Germans did not fly along with their Nato allies in Libya in 2011, and Berlin abstained on a UN resolution tightening sanctions on the regime of Muammar Gaddafi. It is almost unimaginable, therefore, that German Typhoons will bomb Islamic State positions in Syria and Iraq. What about Germany’s “near abroad,” the EU? The three-quarters majority in the Bundestag for the third Greek bailout signals continuity in the face of mounting adversity.

Germany has always paid more into the coffers of the EU than any other member—no free-riding here. Regardless of rising anti-euro resentment on the fringes, both left and right, most voters equate the common currency, and the EU as a whole, with the country’s best interests and so grant Merkel and Schäuble a free hand.

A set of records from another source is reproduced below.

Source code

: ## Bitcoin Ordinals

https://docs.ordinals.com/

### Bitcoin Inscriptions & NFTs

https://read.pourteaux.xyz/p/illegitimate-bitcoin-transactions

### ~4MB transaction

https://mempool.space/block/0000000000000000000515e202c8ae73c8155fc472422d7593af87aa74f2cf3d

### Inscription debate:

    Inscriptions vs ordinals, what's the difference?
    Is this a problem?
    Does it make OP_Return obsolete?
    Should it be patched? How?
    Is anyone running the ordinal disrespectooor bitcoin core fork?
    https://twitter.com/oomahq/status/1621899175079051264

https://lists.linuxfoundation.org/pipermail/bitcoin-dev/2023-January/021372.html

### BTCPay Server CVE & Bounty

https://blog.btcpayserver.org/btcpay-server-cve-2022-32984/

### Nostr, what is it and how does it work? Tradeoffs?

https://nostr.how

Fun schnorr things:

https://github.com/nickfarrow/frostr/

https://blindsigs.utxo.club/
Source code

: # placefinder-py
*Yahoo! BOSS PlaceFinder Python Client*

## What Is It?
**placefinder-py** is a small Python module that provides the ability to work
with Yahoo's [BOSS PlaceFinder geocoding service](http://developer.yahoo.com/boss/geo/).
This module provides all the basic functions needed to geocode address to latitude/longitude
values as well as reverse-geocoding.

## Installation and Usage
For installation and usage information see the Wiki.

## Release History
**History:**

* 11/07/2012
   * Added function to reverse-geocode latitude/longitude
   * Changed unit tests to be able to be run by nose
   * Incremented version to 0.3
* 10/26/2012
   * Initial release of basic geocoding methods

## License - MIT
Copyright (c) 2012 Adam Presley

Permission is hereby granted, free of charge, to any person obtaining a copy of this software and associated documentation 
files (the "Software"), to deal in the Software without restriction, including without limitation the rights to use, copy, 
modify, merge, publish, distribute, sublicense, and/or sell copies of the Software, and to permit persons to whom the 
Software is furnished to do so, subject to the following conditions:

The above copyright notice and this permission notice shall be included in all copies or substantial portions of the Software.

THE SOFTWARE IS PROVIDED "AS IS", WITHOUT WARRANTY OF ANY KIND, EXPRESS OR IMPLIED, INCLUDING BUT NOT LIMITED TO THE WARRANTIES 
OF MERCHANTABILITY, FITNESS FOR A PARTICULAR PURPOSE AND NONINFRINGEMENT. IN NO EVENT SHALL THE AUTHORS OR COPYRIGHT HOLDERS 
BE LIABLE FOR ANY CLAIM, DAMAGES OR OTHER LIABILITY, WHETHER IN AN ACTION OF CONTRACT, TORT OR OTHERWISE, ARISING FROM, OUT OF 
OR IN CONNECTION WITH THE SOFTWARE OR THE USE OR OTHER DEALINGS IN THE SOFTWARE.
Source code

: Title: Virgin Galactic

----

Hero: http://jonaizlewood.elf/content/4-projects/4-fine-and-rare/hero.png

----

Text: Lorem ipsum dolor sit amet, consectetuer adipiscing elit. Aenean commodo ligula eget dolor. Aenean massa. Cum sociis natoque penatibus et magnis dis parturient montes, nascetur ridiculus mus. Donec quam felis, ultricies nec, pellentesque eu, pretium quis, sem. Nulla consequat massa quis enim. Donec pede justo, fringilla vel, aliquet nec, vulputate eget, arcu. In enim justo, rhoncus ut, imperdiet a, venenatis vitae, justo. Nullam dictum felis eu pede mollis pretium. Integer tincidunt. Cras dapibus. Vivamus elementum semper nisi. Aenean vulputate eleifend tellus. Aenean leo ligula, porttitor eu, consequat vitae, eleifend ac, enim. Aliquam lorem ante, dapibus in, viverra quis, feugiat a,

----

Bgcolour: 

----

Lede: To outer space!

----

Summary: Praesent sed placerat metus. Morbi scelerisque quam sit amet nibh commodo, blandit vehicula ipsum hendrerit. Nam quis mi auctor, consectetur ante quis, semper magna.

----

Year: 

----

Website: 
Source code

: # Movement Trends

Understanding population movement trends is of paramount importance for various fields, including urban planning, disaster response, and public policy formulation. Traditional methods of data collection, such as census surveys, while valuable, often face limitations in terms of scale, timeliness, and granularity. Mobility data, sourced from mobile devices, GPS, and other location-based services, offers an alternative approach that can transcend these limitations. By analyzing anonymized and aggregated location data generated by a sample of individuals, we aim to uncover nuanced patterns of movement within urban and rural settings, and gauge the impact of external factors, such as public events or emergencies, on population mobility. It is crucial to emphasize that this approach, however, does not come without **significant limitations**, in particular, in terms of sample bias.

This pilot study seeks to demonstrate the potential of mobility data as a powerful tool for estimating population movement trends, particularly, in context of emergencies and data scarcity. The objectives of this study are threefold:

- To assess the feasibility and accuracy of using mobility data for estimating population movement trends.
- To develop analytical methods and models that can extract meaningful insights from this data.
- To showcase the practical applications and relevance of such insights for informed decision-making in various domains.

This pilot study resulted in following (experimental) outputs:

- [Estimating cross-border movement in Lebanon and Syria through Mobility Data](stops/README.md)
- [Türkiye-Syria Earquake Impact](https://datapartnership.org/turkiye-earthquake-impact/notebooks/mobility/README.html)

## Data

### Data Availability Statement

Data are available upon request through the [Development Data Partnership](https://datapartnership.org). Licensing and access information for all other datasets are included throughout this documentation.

Theoretically, he who pays the piper should call the tune. Yet at every tipping point, Berlin has caved in, whatever the tough rhetoric it had used in the run-up. The explanation for this is two-fold. First, there is sheer self-interest on the part of Europe’s largest economy that has profited enormously from the single market. Those who have the cash and the interest always pay more for the collective enterprise—“public goods,” in economic parlance.

The second—psychological—reason why Germany doesn’t grab the power and run with it is the past. Seventy years and two generations after the defeat of the Third Reich, Germans remain allergic to power. It has become as aggressive as a sloth. The cultural transformation is as complete as it is enduring. And Merkel, now in her tenth year as Chancellor, is the perfect embodiment of this amazing conversion.

She runs foreign policy as she runs the country: tentatively, cautiously, judiciously and with an unfailing eye for moods and trends. The exception is the ruthlessness with which she deals with her rivals in the Christian Democratic Party (CDU). None of them, men of ambition and weight, has escaped the axe.

Merkel is the unchallenged leader of the pack and she will run again in 2017. She will trounce Germany’s feeble Social Democratic Party (SPD) and serve until 2021—five more years in office than Thatcher managed.

Those who recall Germany’s terrifying past need not worry about the unbound Gulliver in their midst. A Europe run by committee has lost 12 percentage points of global GDP since 1970. Even with Gulliver in the chair, a committee of 19 (the eurogroup) or 28 (the EU) cannot act with decisiveness. The problem is not that Germany has too much power, but that it has too little.